Momrath, I don’t agree always with your rephrasing either. In some cases yes… The threat of losing at trial can play a major role.

I just read this article and found it a good overview of the issues surrounding campus sexual assault:

http://chronicle.com/article/An-Arc-of-Outrage/229271/#

“The conversation about campus sexual assault is dominated by two poles: One declares it a crisis, the other dismisses it as a panic. In fact, it has become both. And as long as candor and nuance remain elusive, so will progress.”

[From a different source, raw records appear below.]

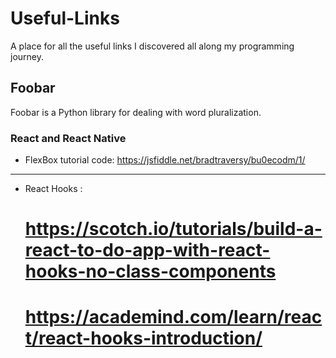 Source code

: # Useful-Links
A place for all the useful links I discovered all along my programming journey.

## Foobar

Foobar is a Python library for dealing with word pluralization.

### React and React Native

* FlexBox tutorial code: https://jsfiddle.net/bradtraversy/bu0ecodm/1/
----------------------------------------------------------------------

* React Hooks : 
	# https://scotch.io/tutorials/build-a-react-to-do-app-with-react-hooks-no-class-components
	# https://academind.com/learn/react/react-hooks-introduction/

"The endgame of such rules for engagement, including trigger warnings, puzzles Ms. Baumgardner, the activist and executive director of the Feminist Press. “Is it to have a bunch of things that we’re not able to talk about?” That’s what we started with, she says. Instead, the goal should be “to connect and not hurt each other, but have these conversations.”

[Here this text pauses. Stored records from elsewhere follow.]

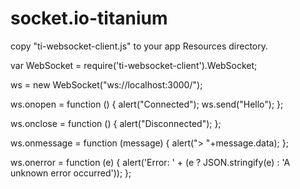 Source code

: # socket.io-titanium

copy "ti-websocket-client.js" to your app Resources directory.

var WebSocket = require('ti-websocket-client').WebSocket;

ws = new WebSocket("ws://localhost:3000/");

ws.onopen = function () {
    alert("Connected");
    ws.send("Hello");
};

ws.onclose = function () {
    alert("Disconnected");
};

ws.onmessage = function (message) {
    alert("> "+message.data);
};

ws.onerror = function (e) {
    alert('Error: ' + (e ? JSON.stringify(e) : 'A unknown error occurred'));
};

“Sex researchers tend to regard consent as a continuum, ranging from enthusiastic, to not especially excited but willing, to verbally coerced, to threatened and forced. With alcohol, people can be intoxicated, impaired, or incapacitated. The task is to figure out where acts become nonconsensual. “Are we going to call all of them rape, or are we going to call some of them misunderstanding?” Ms. Freedman asks. In the abstract and in individual cases, that is an excruciating question.”

“To better understand coercive behavior, Ms. Baumgardner wants to hear from confused, contrite young men: “I did this, and I really did not realize the extent to which I hurt this person, and I’ve had the opportunity to learn from it,” she imagines one might say. “I don’t think we as a society provide much space for that at all.” Nor is there room for straight male victims, she says. Speaking on campuses, she sometimes hears from men who were coerced into sex by women, with no chance to say no. A student at Stanford recently shared that experience in the campus newspaper. The story is not as simple as men always initiating and automatically consenting to sex.”

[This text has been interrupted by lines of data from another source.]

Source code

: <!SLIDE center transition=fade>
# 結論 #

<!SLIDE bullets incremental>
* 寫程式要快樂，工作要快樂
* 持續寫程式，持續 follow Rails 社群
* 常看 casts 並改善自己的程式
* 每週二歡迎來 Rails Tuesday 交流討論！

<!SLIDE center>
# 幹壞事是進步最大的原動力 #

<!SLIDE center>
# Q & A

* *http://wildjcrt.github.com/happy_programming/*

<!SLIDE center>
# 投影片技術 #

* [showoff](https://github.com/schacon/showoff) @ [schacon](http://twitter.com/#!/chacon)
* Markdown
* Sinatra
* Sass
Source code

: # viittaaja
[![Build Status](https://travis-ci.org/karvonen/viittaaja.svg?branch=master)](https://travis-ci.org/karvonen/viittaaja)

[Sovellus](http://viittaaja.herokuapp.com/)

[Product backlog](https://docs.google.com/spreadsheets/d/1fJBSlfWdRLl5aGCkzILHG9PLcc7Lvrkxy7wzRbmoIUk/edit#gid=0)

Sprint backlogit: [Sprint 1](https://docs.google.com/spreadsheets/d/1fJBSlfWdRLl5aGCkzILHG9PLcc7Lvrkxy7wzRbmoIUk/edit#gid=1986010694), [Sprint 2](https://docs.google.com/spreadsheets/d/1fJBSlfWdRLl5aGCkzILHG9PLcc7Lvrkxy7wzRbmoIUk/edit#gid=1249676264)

Here is the link to the Stanford article referenced in the last paragraph:

http://www.stanforddaily.com/2015/01/11/rethinking-gender-and-sexual-assault-policy-my-story/

“In my case, I don’t believe she had any especially malicious intent during the incident and her presence on campus does not present any imminent danger to me. Despite these factors, under the above policies, she would still fall under the category of recommendation for expulsion. She deserves to be educated about her mistakes, but this education remains unavailable to her as a result of the punitive approach proposed by the ASSU. The burden of providing her with this education should not fall onto me simply because I disagree with the recommendation for such a harsh punishment. There is definitely a time and place where expulsion is necessary and we need to ensure that the University is able to apply it to keep students safe. However, in cases where education is all that is necessary to ensure a safe learning environment, overreactions like expulsion begin to look less as a decision to ensure student safety but more as an attempt to deliver retribution for emotional distress, which should never be the goal of punishments.”